What you will do: Among the lines below, tally those that hold "label". Return the number and nothing more.
*** Block opens ***
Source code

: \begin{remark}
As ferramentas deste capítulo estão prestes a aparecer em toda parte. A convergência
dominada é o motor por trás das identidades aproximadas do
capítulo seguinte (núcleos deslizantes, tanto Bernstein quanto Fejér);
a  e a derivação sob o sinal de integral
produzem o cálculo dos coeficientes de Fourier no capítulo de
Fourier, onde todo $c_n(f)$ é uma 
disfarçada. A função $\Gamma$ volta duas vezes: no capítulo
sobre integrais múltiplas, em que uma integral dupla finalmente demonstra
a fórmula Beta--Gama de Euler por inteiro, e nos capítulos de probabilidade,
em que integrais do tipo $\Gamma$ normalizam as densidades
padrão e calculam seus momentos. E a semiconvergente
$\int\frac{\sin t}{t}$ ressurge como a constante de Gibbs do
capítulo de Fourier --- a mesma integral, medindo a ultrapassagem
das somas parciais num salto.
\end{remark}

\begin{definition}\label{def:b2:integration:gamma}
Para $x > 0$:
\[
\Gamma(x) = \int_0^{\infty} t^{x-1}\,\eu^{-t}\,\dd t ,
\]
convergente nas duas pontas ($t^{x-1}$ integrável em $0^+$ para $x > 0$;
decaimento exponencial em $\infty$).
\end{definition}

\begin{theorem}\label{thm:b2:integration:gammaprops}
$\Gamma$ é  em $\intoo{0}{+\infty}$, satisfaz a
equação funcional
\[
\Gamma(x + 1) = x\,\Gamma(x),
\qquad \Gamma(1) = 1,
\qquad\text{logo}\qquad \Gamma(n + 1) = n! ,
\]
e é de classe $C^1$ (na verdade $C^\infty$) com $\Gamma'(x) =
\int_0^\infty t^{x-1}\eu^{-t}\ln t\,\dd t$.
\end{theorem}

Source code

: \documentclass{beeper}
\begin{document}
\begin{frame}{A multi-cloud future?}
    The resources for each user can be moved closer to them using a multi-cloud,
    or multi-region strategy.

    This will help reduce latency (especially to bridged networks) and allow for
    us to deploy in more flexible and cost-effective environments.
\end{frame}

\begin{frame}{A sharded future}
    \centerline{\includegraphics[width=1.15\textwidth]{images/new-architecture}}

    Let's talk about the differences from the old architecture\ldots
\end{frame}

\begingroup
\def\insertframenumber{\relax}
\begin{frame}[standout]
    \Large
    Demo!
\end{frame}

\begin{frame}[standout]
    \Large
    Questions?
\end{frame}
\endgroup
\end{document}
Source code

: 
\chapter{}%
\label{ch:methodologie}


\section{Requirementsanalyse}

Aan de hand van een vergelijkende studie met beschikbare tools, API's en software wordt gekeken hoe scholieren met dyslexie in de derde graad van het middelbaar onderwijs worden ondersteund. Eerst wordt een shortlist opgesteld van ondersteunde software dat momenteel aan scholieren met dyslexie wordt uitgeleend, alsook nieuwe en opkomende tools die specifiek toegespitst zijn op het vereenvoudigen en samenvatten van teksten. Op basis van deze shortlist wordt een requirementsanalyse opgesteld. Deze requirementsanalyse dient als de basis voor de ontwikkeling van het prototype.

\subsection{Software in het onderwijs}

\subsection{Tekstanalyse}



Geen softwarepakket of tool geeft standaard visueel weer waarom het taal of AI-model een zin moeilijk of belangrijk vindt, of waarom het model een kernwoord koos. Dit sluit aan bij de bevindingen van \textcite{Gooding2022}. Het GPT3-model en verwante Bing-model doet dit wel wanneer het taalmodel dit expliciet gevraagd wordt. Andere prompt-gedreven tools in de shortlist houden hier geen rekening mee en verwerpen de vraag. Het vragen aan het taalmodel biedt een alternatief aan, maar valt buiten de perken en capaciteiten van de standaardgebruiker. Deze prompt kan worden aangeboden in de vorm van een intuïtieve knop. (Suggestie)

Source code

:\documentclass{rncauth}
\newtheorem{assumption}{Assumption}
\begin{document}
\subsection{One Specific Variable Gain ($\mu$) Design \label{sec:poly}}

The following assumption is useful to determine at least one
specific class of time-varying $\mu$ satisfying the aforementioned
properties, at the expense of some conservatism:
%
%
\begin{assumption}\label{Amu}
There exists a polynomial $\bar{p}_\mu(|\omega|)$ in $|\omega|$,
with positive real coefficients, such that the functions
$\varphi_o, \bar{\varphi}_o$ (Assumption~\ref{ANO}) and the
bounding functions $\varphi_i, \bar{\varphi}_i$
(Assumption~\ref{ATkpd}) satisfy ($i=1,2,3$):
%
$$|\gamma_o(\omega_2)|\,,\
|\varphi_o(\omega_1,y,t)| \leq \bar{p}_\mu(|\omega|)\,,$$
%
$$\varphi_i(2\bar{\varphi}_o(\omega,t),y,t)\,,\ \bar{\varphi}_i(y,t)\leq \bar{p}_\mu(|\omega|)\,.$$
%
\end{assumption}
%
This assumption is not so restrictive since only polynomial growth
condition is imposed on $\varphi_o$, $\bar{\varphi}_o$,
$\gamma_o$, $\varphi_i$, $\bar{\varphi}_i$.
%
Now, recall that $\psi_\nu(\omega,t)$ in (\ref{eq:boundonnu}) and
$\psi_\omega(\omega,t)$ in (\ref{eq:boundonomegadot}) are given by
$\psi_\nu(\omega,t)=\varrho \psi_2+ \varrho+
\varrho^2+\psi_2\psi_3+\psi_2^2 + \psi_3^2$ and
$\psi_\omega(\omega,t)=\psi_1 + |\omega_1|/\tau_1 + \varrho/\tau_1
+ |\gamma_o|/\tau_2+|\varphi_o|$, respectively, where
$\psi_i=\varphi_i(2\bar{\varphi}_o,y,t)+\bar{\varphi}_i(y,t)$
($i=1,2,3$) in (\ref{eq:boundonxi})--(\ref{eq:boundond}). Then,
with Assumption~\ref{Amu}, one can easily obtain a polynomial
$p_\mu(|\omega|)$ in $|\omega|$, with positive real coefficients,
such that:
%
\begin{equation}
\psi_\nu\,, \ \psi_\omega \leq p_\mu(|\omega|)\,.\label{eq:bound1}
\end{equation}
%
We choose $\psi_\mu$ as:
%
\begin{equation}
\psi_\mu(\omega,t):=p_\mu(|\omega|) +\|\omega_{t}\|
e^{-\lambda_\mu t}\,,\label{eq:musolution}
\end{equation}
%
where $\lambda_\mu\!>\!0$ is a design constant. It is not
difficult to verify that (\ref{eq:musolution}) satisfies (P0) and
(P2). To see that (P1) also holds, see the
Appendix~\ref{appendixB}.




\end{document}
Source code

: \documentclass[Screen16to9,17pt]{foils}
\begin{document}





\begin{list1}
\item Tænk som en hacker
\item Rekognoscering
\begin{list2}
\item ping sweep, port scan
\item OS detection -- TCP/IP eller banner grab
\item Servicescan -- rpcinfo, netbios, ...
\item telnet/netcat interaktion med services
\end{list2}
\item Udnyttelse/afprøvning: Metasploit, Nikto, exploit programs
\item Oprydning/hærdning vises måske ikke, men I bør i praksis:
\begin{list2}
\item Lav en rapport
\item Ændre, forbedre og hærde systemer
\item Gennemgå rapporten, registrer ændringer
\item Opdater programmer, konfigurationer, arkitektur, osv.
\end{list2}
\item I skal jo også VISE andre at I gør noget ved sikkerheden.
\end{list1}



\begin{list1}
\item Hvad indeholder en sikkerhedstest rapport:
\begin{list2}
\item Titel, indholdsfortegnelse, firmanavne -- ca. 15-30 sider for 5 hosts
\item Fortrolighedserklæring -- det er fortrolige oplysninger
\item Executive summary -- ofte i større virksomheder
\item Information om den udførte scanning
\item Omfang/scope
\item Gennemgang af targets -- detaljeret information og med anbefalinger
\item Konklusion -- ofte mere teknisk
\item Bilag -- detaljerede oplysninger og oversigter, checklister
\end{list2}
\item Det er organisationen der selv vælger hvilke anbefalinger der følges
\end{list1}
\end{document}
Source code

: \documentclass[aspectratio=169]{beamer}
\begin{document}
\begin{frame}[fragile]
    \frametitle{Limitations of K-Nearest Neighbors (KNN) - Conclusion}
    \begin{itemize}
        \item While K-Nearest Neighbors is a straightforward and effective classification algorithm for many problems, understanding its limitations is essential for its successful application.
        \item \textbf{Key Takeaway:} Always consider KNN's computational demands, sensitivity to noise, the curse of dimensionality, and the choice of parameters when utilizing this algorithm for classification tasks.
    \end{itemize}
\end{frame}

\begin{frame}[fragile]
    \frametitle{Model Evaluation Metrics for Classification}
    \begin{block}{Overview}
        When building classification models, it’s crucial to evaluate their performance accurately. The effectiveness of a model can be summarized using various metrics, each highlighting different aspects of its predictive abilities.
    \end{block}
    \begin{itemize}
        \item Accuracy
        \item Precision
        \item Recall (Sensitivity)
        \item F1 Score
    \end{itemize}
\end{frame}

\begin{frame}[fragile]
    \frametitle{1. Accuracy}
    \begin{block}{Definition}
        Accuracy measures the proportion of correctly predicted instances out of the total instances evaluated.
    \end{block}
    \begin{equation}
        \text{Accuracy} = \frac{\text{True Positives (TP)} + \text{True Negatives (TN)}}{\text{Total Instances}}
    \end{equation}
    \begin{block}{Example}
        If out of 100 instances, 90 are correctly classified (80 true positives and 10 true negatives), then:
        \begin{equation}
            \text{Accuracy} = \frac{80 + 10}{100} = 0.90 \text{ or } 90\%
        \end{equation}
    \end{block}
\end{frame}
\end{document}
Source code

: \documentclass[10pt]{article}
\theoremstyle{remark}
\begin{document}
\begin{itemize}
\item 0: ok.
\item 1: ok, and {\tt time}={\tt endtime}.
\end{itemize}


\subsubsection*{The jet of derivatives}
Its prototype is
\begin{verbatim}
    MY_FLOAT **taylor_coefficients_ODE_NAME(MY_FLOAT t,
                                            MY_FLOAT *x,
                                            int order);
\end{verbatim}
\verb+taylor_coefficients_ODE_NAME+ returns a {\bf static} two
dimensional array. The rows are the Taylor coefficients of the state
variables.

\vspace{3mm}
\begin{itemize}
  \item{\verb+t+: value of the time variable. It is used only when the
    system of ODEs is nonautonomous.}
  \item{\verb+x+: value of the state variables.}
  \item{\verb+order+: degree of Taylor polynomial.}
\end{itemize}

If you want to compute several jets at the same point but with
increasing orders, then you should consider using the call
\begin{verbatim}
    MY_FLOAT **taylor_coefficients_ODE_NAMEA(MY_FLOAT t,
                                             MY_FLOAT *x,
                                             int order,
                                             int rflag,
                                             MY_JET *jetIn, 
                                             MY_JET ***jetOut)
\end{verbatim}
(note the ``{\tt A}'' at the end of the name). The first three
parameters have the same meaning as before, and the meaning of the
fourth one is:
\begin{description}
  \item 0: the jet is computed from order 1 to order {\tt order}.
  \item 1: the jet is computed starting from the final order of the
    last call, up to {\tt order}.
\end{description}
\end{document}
*** Block closes ***
Exercise answer: 7